New Nuclear Notebook: British Nuclear Forces 2011

The British Cold War stockpile was bigger than previously thought but will be the smallest of the five original nuclear weapons states by the mid-2020s.     Click image for bigger version

By Hans M. Kristensen

Britain’s disclosure last year of the size of its nuclear weapons stockpile shows, when combined with official information released earlier, that its Cold War nuclear stockpile was bigger than previously thought – more than 500 nuclear warheads in the 1970s.

Since then, Britain has reduced its stockpile by more than half to approximately 225 warheads and has decided to reduce it further to 180 warheads by the mid-2020s, a reduction of two-thirds compared with the Cold War level.

Modernization and continuous deployment at sea continues, however, and current plans might ironically lead to an increase in the number of warheads carried on each operational missile.

This and more is described in our latest Nuclear Notebook published in the Bulletin of the Atomic Scientists.

See also: Previous British Nuclear Notebook from 2005

This publication was made possible by a grant from Carnegie Corporation of New York and Ploughshares Fund. The statements made and views expressed are solely the responsibility of the author.


2 Responses to “New Nuclear Notebook: British Nuclear Forces 2011”

  1. Distiller September 22, 2011 at 9:58 am #

    Standard comment 1: Without the UK-US angle the British nuclear capability is purely a geopolitical symbol, not a warfighting or military capability. Budget should be moved into the same pot where Royal visits abroad are paid from!

    Standard comment 2: Reasonable granularity of a possible nuclear response is missing, since the minimum is at the same time the maximum: A Trident from a SSBN. Which sets the threshold impossibly high, even if just a single WH would be on some of these British Tridents – which does not seem to be the plan, reading your pdf.

    Guess you know “Yes, (Prime) Minister”?
    Always LOL. Still so true!

    With less than 40 ~100kT yield (low-ish!) warheads per deployed boat resp 120 max in time of crisis (with only one single location to load warheads and missiles onto boats; predictable max simultaneous deployment duration) the question arises if that level is not already below “minimum deterrence” if seen on a global scale. Whom, btw? Russia? – Maybe. China? – Nope. Russia has 15 or so cities over 1 million (whereby MOW met area should count as multiples), China has almost 50 of them (same thing applies to a lot of them as to MOW). Assuming counter-value targeting, as 100kT won’t do against a whole range of counter-force targets. And 120 max warheads might not be enough to break through a strategic BMD system (let’s assume Chinese) by the 2025/30 timeframe. Also not to forget that 3 max SSBN at sea are not a terribly safe bet, delousing procedures or not (and even without collisions).

    Without the factor of national prestige (symbolized by SSBNs + SLBMs) the most reasonable way ahead for nuclear-UK would probably be more Astutes (like twice as many as planned) each armed with a dozen nuclear armed LO long range cruise missiles (something that could even be domestically designed + built).
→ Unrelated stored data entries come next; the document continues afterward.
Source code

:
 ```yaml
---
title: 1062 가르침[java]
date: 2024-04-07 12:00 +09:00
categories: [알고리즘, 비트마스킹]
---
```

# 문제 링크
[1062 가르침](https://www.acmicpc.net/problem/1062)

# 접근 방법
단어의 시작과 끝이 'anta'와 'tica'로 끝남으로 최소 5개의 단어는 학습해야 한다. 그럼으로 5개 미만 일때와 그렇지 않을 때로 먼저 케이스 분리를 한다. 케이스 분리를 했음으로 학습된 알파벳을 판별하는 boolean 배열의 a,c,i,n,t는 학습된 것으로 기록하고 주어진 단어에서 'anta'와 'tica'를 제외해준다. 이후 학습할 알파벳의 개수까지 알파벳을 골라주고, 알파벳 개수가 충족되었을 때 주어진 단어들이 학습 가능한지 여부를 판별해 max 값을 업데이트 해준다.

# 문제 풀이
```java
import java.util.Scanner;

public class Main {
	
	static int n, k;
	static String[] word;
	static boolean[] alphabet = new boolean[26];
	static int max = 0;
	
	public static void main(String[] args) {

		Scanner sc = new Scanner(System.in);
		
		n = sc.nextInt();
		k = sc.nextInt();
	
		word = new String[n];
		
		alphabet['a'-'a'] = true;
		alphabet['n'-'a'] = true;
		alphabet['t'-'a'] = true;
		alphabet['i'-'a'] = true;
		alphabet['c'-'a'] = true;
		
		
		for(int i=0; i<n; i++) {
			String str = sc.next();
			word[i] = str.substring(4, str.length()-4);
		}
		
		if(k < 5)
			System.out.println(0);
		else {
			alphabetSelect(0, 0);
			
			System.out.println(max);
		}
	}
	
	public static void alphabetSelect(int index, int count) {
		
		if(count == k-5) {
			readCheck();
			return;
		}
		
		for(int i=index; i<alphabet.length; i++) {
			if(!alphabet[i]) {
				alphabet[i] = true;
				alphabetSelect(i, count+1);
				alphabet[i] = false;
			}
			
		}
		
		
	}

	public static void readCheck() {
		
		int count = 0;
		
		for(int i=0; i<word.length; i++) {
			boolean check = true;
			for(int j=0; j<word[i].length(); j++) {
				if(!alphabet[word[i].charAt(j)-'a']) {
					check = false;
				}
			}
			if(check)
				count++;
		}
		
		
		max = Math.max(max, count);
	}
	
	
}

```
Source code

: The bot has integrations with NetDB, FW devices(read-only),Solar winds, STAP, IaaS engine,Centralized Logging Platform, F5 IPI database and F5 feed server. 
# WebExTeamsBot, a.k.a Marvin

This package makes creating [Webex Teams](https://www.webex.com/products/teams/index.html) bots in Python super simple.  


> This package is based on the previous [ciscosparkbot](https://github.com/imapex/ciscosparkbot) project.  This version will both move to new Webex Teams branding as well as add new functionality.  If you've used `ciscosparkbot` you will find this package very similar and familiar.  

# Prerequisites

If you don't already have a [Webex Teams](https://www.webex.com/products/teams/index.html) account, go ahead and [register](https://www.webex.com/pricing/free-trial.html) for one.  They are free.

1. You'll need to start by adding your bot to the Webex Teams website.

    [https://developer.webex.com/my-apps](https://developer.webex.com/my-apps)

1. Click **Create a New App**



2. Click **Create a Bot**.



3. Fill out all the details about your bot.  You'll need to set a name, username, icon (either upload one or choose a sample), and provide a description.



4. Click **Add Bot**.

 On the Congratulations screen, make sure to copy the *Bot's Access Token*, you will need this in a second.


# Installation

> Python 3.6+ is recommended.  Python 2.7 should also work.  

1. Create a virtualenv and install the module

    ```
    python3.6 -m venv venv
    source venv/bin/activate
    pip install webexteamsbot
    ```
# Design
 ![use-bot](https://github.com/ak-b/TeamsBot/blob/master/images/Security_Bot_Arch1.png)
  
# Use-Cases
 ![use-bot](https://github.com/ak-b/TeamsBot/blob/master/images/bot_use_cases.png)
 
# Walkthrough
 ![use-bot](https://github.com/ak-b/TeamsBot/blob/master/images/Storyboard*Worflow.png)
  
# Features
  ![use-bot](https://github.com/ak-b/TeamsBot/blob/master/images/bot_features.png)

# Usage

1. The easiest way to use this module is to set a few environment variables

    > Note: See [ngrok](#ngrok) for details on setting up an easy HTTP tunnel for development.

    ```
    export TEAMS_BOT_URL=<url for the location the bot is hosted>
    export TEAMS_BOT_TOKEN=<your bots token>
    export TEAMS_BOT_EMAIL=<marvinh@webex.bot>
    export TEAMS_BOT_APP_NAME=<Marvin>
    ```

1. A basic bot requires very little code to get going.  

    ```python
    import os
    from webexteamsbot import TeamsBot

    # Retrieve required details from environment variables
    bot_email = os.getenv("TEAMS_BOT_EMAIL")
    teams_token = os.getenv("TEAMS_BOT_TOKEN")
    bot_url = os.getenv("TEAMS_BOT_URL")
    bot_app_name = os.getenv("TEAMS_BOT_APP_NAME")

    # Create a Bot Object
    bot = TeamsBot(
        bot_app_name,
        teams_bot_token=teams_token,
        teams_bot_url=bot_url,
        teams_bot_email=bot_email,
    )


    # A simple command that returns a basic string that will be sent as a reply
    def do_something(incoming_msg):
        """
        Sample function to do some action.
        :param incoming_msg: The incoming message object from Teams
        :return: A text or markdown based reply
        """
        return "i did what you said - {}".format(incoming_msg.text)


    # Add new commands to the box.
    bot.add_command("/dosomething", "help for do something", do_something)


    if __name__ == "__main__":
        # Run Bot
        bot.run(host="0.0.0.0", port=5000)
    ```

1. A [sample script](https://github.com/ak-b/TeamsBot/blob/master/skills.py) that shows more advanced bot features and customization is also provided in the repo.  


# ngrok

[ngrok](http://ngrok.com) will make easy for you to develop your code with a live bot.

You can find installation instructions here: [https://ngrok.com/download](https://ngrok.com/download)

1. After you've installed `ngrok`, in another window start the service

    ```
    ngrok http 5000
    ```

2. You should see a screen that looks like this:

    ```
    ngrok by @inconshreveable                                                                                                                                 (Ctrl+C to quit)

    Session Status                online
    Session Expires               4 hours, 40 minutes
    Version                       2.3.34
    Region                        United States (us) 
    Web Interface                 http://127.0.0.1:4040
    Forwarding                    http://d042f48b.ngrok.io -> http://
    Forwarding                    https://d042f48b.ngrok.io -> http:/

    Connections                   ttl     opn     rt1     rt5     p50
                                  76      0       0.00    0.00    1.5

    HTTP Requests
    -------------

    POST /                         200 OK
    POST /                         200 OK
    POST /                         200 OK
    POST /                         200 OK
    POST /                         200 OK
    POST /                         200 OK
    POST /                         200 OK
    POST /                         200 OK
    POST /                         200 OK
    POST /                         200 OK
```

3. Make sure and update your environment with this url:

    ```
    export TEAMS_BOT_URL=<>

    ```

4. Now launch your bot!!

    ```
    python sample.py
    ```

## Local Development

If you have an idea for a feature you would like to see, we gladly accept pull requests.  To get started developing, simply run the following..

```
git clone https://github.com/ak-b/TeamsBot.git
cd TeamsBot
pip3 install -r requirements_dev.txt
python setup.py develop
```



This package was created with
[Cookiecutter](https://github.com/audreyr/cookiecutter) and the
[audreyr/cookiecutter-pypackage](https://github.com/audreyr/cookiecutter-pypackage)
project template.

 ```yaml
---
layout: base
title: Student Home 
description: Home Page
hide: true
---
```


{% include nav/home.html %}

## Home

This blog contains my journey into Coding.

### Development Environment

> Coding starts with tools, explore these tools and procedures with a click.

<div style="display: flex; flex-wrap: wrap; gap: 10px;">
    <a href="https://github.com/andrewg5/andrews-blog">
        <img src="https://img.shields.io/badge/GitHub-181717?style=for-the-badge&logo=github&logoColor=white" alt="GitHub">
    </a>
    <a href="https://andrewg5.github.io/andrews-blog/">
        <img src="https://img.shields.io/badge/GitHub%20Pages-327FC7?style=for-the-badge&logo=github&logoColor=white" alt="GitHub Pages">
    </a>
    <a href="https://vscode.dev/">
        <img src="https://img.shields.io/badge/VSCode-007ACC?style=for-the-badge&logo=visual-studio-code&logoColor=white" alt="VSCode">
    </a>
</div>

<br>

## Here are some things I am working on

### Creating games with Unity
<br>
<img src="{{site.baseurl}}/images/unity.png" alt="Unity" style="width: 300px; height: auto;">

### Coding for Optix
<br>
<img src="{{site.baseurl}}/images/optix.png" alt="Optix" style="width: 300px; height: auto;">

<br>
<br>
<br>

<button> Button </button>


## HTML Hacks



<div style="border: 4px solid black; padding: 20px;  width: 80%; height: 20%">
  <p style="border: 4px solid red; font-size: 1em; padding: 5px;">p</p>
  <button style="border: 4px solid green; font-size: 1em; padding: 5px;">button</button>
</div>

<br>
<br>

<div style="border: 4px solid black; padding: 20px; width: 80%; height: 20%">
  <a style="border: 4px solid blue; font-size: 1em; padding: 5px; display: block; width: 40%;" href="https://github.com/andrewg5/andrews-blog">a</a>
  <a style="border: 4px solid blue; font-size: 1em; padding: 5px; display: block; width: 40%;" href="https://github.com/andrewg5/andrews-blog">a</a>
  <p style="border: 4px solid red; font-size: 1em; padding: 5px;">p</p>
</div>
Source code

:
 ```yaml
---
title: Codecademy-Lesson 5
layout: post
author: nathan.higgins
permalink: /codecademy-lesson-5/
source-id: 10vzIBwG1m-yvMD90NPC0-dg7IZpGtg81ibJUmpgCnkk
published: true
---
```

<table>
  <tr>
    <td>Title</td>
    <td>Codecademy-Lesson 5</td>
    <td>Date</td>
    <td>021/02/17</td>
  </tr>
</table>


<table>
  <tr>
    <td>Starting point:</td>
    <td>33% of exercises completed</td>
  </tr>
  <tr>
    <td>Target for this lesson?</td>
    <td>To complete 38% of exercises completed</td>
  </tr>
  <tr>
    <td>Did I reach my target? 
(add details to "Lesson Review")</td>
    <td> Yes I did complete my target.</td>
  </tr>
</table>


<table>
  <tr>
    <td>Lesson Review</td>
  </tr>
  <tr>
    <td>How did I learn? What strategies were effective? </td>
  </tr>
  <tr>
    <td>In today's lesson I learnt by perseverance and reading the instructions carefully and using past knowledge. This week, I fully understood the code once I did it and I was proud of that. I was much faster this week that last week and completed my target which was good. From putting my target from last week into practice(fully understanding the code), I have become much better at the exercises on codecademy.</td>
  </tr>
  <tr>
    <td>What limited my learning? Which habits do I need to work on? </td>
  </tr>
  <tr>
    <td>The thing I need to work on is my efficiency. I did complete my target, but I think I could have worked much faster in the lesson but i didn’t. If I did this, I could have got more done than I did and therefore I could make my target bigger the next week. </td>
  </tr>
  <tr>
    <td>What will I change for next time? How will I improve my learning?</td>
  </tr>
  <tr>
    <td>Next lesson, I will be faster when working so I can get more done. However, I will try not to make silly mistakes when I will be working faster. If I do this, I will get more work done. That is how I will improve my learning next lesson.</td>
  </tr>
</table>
Way better granularity, increased survivability, and good enough for a deterrence force without the need of rapid response (only available with ballistic missiles).

    Otherwise I think the European angle is the most interesting aspect of the whole story. If, IF, in a distant future the European unification should ever reach the stage of full integration the question of strategic nuclear weapons will come to the table as the ultimate symbol of (national) souvereignity. Strategically nuclear armed Europe, with the British and the French capability forming the nucleus of a Force de Frappe Europeenne

    Until then the cooperation with France should be accelerated. And should include a good hard look at the M51 missile instead of Trident D-5, and a common warhead design.

  2. Peter Burt September 22, 2011 at 3:50 pm #

    Note that last year’s announcement on the number of warheads in the UK nuclear stockpile said that it contains “no more than” 225 warheads.

    At the time that UK Trident warheads were being produced at the Aldermaston Atomic Weapons Establishment in the last 1980s / early 1990s the A90 facility was experiencing serious production problems, and there is some doubt as to whether even 200 Trident warheads were produced. Information from monitoring of warhead convoys that transported warheads from AWE to the Coulport warhead store in Scotland over this period suggests that only around 200 Trident warheads were ever manufactured.

    I’m not aware that any UK warhead Trident warheads have ever been decommissioned – it appears that those which have been retired from deployment are being kept in storage at Coulport.